» **WHAT IS EXPECTED**
All lines in the records that carry the string "thehappycatsite" are to be shown.
--------------------------------------------------
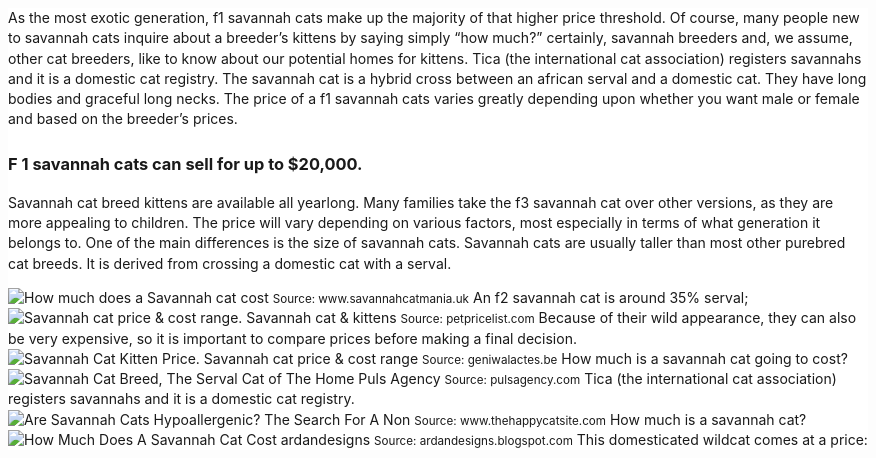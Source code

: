 As the most exotic generation, f1 savannah cats make up the majority of that higher price threshold. Of course, many people new to savannah cats inquire about a breeder’s kittens by saying simply “how much?” certainly, savannah breeders and, we assume, other cat breeders, like to know about our potential homes for kittens. Tica (the international cat association) registers savannahs and it is a domestic cat registry. The savannah cat is a hybrid cross between an african serval and a domestic cat. They have long bodies and graceful long necks. The price of a f1 savannah cats varies greatly depending upon whether you want male or female and based on the breeder’s prices.

### F 1 savannah cats can sell for up to $20,000.
Savannah cat breed kittens are available all yearlong. Many families take the f3 savannah cat over other versions, as they are more appealing to children. The price will vary depending on various factors, most especially in terms of what generation it belongs to. One of the main differences is the size of savannah cats. Savannah cats are usually taller than most other purebred cat breeds. It is derived from crossing a domestic cat with a serval.
</article>

<section>

<aside>
<img class="v-image ads-img" alt="How much does a Savannah cat cost" src="https://uploads-ssl.webflow.com/57726cc9cadd832f7c52ddfa/57bf02ccb274b9cc33a31b6c_Pixelcopy.jpg" width="100%" onerror="this.onerror=null;this.src='data:image/gif;base64,R0lGODlhAQABAAAAACH5BAEKAAEALAAAAAABAAEAAAICTAEAOw==';" />
<small>Source: www.savannahcatmania.uk</small>
An f2 savannah cat is around 35% serval;
</aside>

<aside>
<img class="v-image ads-img" alt="Savannah cat price &amp; cost range. Savannah cat &amp; kittens" src="https://petpricelist.com/wp-content/uploads/2017/11/savannah-cat-9.jpg?is-pending-load=1" width="100%" onerror="this.onerror=null;this.src='data:image/gif;base64,R0lGODlhAQABAAAAACH5BAEKAAEALAAAAAABAAEAAAICTAEAOw==';" />
<small>Source: petpricelist.com</small>
Because of their wild appearance, they can also be very expensive, so it is important to compare prices before making a final decision.
</aside>

<aside>
<img class="v-image ads-img" alt="Savannah Cat Kitten Price. Savannah cat price &amp; cost range" src="http://geniwalactes.be/pics/savannah-cat-kitten-price-4.jpg" width="100%" onerror="this.onerror=null;this.src='data:image/gif;base64,R0lGODlhAQABAAAAACH5BAEKAAEALAAAAAABAAEAAAICTAEAOw==';" />
<small>Source: geniwalactes.be</small>
How much is a savannah cat going to cost?
</aside>

<aside>
<img class="v-image ads-img" alt="Savannah Cat Breed, The Serval Cat of The Home Puls Agency" src="https://pulsagency.com/wp-content/uploads/2020/09/Savannah-Cat-Breed.jpg" width="100%" onerror="this.onerror=null;this.src='data:image/gif;base64,R0lGODlhAQABAAAAACH5BAEKAAEALAAAAAABAAEAAAICTAEAOw==';" />
<small>Source: pulsagency.com</small>
Tica (the international cat association) registers savannahs and it is a domestic cat registry.
</aside>

<aside>
<img class="v-image ads-img" alt="Are Savannah Cats Hypoallergenic? The Search For A Non" src="https://www.thehappycatsite.com/wp-content/uploads/2018/06/are-savannah-cats-hypoallergenic-860x1024.jpg" width="100%" onerror="this.onerror=null;this.src='data:image/gif;base64,R0lGODlhAQABAAAAACH5BAEKAAEALAAAAAABAAEAAAICTAEAOw==';" />
<small>Source: www.thehappycatsite.com</small>
How much is a savannah cat?
</aside>

<aside>
<img class="v-image ads-img" alt="How Much Does A Savannah Cat Cost ardandesigns" src="https://lh5.googleusercontent.com/proxy/44Ukv22qI_jjhPEsTL97rh7N10G6y7hyYJyMO8NGE483OWCU-c_NwT0C9zTebw8TjkQu7qmE70wvWt506NLng8FDmzZe4mD-S7uu7nbM1SG_QgkYnWGm1sReUadjHH3CCzsr=w1200-h630-p-k-no-nu" width="100%" onerror="this.onerror=null;this.src='data:image/gif;base64,R0lGODlhAQABAAAAACH5BAEKAAEALAAAAAABAAEAAAICTAEAOw==';" />
<small>Source: ardandesigns.blogspot.com</small>
This domesticated wildcat comes at a price:
</aside>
--------------------------------------------------
» **EXERCISE OUTPUT**
<img class="v-image ads-img" alt="Are Savannah Cats Hypoallergenic? The Search For A Non" src="https://www.thehappycatsite.com/wp-content/uploads/2018/06/are-savannah-cats-hypoallergenic-860x1024.jpg" width="100%" onerror="this.onerror=null;this.src='data:image/gif;base64,R0lGODlhAQABAAAAACH5BAEKAAEALAAAAAABAAEAAAICTAEAOw==';" />
<small>Source: www.thehappycatsite.com</small>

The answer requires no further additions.